Maybe it will be a white Christmas after all, she thought. It’s been so long since I’ve had a white Christmas that I was convinced that I was never going to see one ever again.
She threw the bag in to the dumpster and made her way up to her apartment again. Tanpopo had finished his food, and had now jumped into his favorite cat bed, a grey cat hammock that Daphne had placed close to her couch so that she could pet him when he was pretending he didn’t like her.
“Was it yummy?” she asked him as she placed a new bag in the trash can and washed her hands. Tanpopo didn’t respond, but as she turned off the sink, she could hear him happily cleaning himself.
She smiled. How could I survive without this silly cat? She wondered. He brings me so much happiness. He loves me no matter how late I get home from work, or how many times I make a mistake.
She looked over at him as he curled up into a little black and white ball in his hammock. If only it took as little to make me happy as it takes Tanpopo, she thought. How much simpler my life would be.

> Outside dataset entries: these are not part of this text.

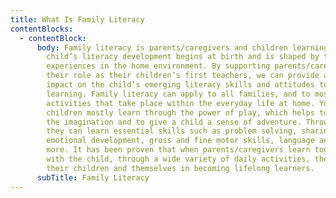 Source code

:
 ```yaml
---
title: What Is Family Literacy
contentBlocks:
  - contentBlock:
      body: Family literacy is parents/caregivers and children learning together. A
        child’s literacy development begins at birth and is shaped by their
        experiences in the home environment. By supporting parents/caregivers in
        their role as their children’s first teachers, we can provide a positive
        impact on the child’s emerging literacy skills and attitudes toward
        learning. Family literacy can apply to all families, and to most
        activities that take place within the everyday life at home. Young
        children mostly learn through the power of play, which helps to nurture
        the imagination and to give a child a sense of adventure. Through play,
        they can learn essential skills such as problem solving, sharing,
        emotional development, gross and fine motor skills, language and so much
        more. It has been proven that when parents/caregivers learn together
        with the child, through a wide variety of daily activities, they assist
        their children and themselves in becoming lifelong learners.
      subTitle: Family Literacy
---
```


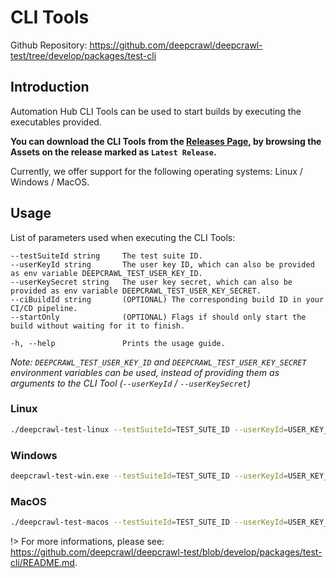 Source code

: # CLI Tools

Github Repository: https://github.com/deepcrawl/deepcrawl-test/tree/develop/packages/test-cli

## Introduction

Automation Hub CLI Tools can be used to start builds by executing the executables provided.

**You can download the CLI Tools from the [Releases Page](https://github.com/deepcrawl/deepcrawl-test/releases), by browsing the Assets on the release marked as `Latest Release`.**

Currently, we offer support for the following operating systems: Linux / Windows / MacOS.

## Usage

List of parameters used when executing the CLI Tools:

```
--testSuiteId string     The test suite ID.
--userKeyId string       The user key ID, which can also be provided as env variable DEEPCRAWL_TEST_USER_KEY_ID.
--userKeySecret string   The user key secret, which can also be provided as env variable DEEPCRAWL_TEST_USER_KEY_SECRET.
--ciBuildId string       (OPTIONAL) The corresponding build ID in your CI/CD pipeline.
--startOnly              (OPTIONAL) Flags if should only start the build without waiting for it to finish.

-h, --help               Prints the usage guide.
```

_Note: `DEEPCRAWL_TEST_USER_KEY_ID` and `DEEPCRAWL_TEST_USER_KEY_SECRET` environment variables can be used, instead of providing them as arguments to the CLI Tool (`--userKeyId` / `--userKeySecret`)_

### Linux

```bash
./deepcrawl-test-linux --testSuiteId=TEST_SUTE_ID --userKeyId=USER_KEY_ID --userKeySecret=USER_KEY_SECRET
```

### Windows

```bash
deepcrawl-test-win.exe --testSuiteId=TEST_SUTE_ID --userKeyId=USER_KEY_ID --userKeySecret=USER_KEY_SECRET
```

### MacOS

```bash
./deepcrawl-test-macos --testSuiteId=TEST_SUTE_ID --userKeyId=USER_KEY_ID --userKeySecret=USER_KEY_SECRET
```

!> For more informations, please see: https://github.com/deepcrawl/deepcrawl-test/blob/develop/packages/test-cli/README.md.
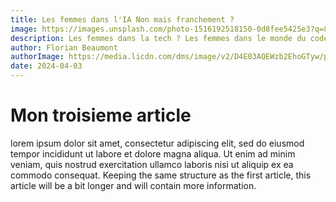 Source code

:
 ```yaml
---
title: Les femmes dans l'IA Non mais franchement ?
image: https://images.unsplash.com/photo-1516192518150-0d8fee5425e3?q=80&w=2536&auto=format&fit=crop&ixlib=rb-4.0.3&ixid=M3wxMjA3fDB8MHxwaG90by1wYWdlfHx8fGVufDB8fHx8fA%3D%3D
description: Les femmes dans la tech ? Les femmes dans le monde du code ? Les femmes dans le code collective ?
author: Florian Beaumont
authorImage: https://media.licdn.com/dms/image/v2/D4E03AQEWzb2EhoGTyw/profile-displayphoto-shrink_800_800/profile-displayphoto-shrink_800_800/0/1696890004250?e=1734566400&v=beta&t=MuzDE2ChXPA2YS1F8la4kIqmv-grMe8a6Inwd3j2SgA
date: 2024-04-03
---
```


# Mon troisieme article

lorem ipsum dolor sit amet, consectetur adipiscing elit, sed do eiusmod tempor incididunt ut labore et dolore magna aliqua. Ut enim ad minim veniam, quis nostrud exercitation ullamco laboris nisi ut aliquip ex ea commodo consequat. Keeping the same structure as the first article, this article will be a bit longer and will contain more information.
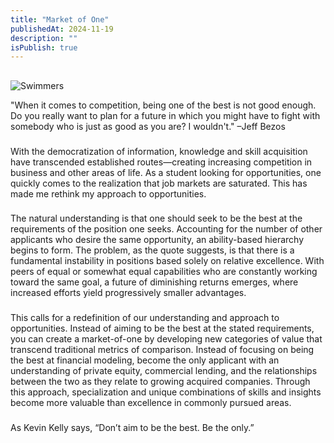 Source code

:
 ```yaml
---
title: "Market of One"
publishedAt: 2024-11-19
description: ""
isPublish: true
---
```

## 


 <Image
  src="https://pbs.twimg.com/media/Gc1_TGWW0AApn_0?format=jpg&name=medium"
  alt="Swimmers"
  width={1080}
  height={800}
  className="bg-secondary"
  caption=""
  contained
/>

"When it comes to competition, being one of the best is not good enough. Do you really want to
plan for a future in which you might have to fight with somebody who is just as good as you are?
I wouldn't." –Jeff Bezos

###

With the democratization of information, knowledge and skill acquisition have transcended
established routes—creating increasing competition in business and other areas of life. As a
student looking for opportunities, one quickly comes to the realization that job markets are
saturated. This has made me rethink my approach to opportunities.

###

The natural understanding is that one should seek to be the best at the requirements of the
position one seeks. Accounting for the number of other applicants who desire the same
opportunity, an ability-based hierarchy begins to form. The problem, as the quote suggests, is
that there is a fundamental instability in positions based solely on relative excellence. With peers
of equal or somewhat equal capabilities who are constantly working toward the same goal, a
future of diminishing returns emerges, where increased efforts yield progressively smaller
advantages.

###

This calls for a redefinition of our understanding and approach to opportunities. Instead of
aiming to be the best at the stated requirements, you can create a market-of-one by developing
new categories of value that transcend traditional metrics of comparison. Instead of focusing on
being the best at financial modeling, become the only applicant with an understanding of private
equity, commercial lending, and the relationships between the two as they relate to growing
acquired companies. Through this approach, specialization and unique combinations of skills and
insights become more valuable than excellence in commonly pursued areas.

### 
As Kevin Kelly says, “Don’t aim to be the best. Be the only.”

###  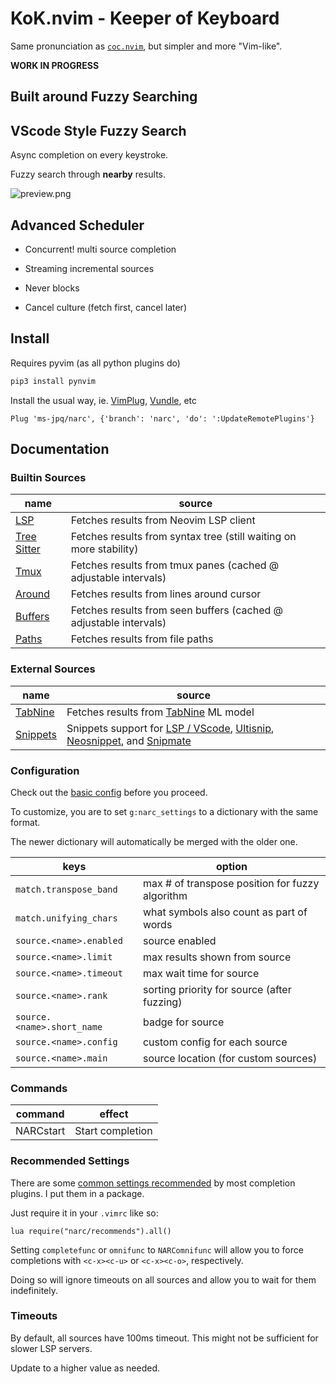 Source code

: # KoK.nvim - Keeper of Keyboard

Same pronunciation as [`coc.nvim`](https://github.com/neoclide/coc.nvim), but simpler and more "Vim-like".

**WORK IN PROGRESS**

## Built around Fuzzy Searching

## VScode Style Fuzzy Search

Async completion on every keystroke.

Fuzzy search through **nearby** results.

![preview.png](https://raw.githubusercontent.com/ms-jpq/nacr/narc/preview/screenshot.png)

## Advanced Scheduler

- Concurrent! multi source completion

- Streaming incremental sources

- Never blocks

- Cancel culture (fetch first, cancel later)

## Install

Requires pyvim (as all python plugins do)

```sh
pip3 install pynvim
```

Install the usual way, ie. [VimPlug](https://github.com/junegunn/vim-plug), [Vundle](https://github.com/VundleVim/Vundle.vim), etc

```VimL
Plug 'ms-jpq/narc', {'branch': 'narc', 'do': ':UpdateRemotePlugins'}
```

## Documentation

### Builtin Sources

| name                                                                                                | source                                                             |
| --------------------------------------------------------------------------------------------------- | ------------------------------------------------------------------ |
| [LSP](https://github.com/ms-jpq/narc/blob/narc/rplugin/python3/narc/clients/lsp.py)                 | Fetches results from Neovim LSP client                             |
| [Tree Sitter](https://github.com/ms-jpq/narc/blob/narc/rplugin/python3/narc/clients/tree_sitter.py) | Fetches results from syntax tree (still waiting on more stability) |
| [Tmux](https://github.com/ms-jpq/narc/blob/narc/rplugin/python3/narc/clients/tmux.py)               | Fetches results from tmux panes (cached @ adjustable intervals)    |
| [Around](https://github.com/ms-jpq/narc/blob/narc/rplugin/python3/narc/clients/around.py)           | Fetches results from lines around cursor                           |
| [Buffers](https://github.com/ms-jpq/narc/blob/narc/rplugin/python3/narc/clients/buffers.py)         | Fetches results from seen buffers (cached @ adjustable intervals)  |
| [Paths](https://github.com/ms-jpq/narc/blob/narc/rplugin/python3/narc/clients/paths.py)             | Fetches results from file paths                                    |

### External Sources

| name                                                | source                                                            |
| --------------------------------------------------- | ----------------------------------------------------------------- |
| [TabNine](https://github.com/ms-jpq/narc-t9)        | Fetches results from [TabNine](https://www.tabnine.com/) ML model |
| [Snippets](https://github.com/ms-jpq/narc-snippets) | Snippets support for [LSP / VScode](https://github.com/microsoft/language-server-protocol/blob/master/snippetSyntax.md), [Ultisnip](https://github.com/sirver/UltiSnips), [Neosnippet](https://github.com/Shougo/neosnippet.vim), and [Snipmate](https://github.com/honza/vim-snippets)        |

### Configuration

Check out the [basic config](https://github.com/ms-jpq/narc/blob/narc/config/config.json) before you proceed.

To customize, you are to set `g:narc_settings` to a dictionary with the same format.

The newer dictionary will automatically be merged with the older one.

| keys                       | option                                            |
| -------------------------- | ------------------------------------------------- |
| `match.transpose_band`     | max # of transpose position for fuzzy algorithm   |
| `match.unifying_chars`     | what symbols also count as part of words          |
| `source.<name>.enabled`    | source enabled                                    |
| `source.<name>.limit`      | max results shown from source                     |
| `source.<name>.timeout`    | max wait time for source                          |
| `source.<name>.rank`       | sorting priority for source (after fuzzing)       |
| `source.<name>.short_name` | badge for source                                  |
| `source.<name>.config`     | custom config for each source                     |
| `source.<name>.main`       | source location (for custom sources)              |

### Commands

| command   | effect           |
| --------- | ---------------- |
| NARCstart | Start completion |

### Recommended Settings

There are some [common settings recommended](https://github.com/ms-jpq/narc/blob/narc/lua/narc/recommends.lua) by most completion plugins. I put them in a package.

Just require it in your `.vimrc` like so:

```vimL
lua require("narc/recommends").all()
```

Setting `completefunc` or `omnifunc` to `NARComnifunc` will allow you to force completions with `<c-x><c-u>` or `<c-x><c-o>`, respectively.

Doing so will ignore timeouts on all sources and allow you to wait for them indefinitely.

### Timeouts

By default, all sources have 100ms timeout. This might not be sufficient for slower LSP servers.

Update to a higher value as needed.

Daphne looked over at her stove clock, wondering if she would have enough time to feed herself before she had to go to the café. Even though she had gotten home just after eight, it was already eight thirty-eight, and walking to the café typically took her about five minutes.
So nothing for dinner for me, she thought, hearing her stomach growl angrily. At least, not until I get back from meeting with Gary.
She let out another heavy breath and then nodded sharply. “Alright,” she said. “Let’s just go apologize and try to have fun after that.”
She looked over at Tanpopo, tempted to stay at home with the cat. She couldn’t ignore the pit in her stomach that just kept suggesting to her that something was going to go wrong.
She shook her head at herself, trying to clear her dark thoughts. I’m probably just feeling this way because it’s been such a bad day, she tried to convince herself. The pit stayed in her stomach, not convinced by a few measly words she hadn’t even said aloud.
She glanced over at the clock. It was eight forty now. There was no more time to debate. It was time to go.
“I’ll be back soon, Tanpopo,” she said as she walked over to the door to her apartment. Tanpopo raised his head off of his hammock bed, and gave Daphne a dirty look, as if he did not want her to leave again.
“I know,” she said, sighing again. “I can’t stay out late, so I promise I’ll be back soon.”
The cat still looked forlorn as she opened the door. She gave one last look at the plain, sparsely decorated apartment, and her adorable cat, and shut the door behind her.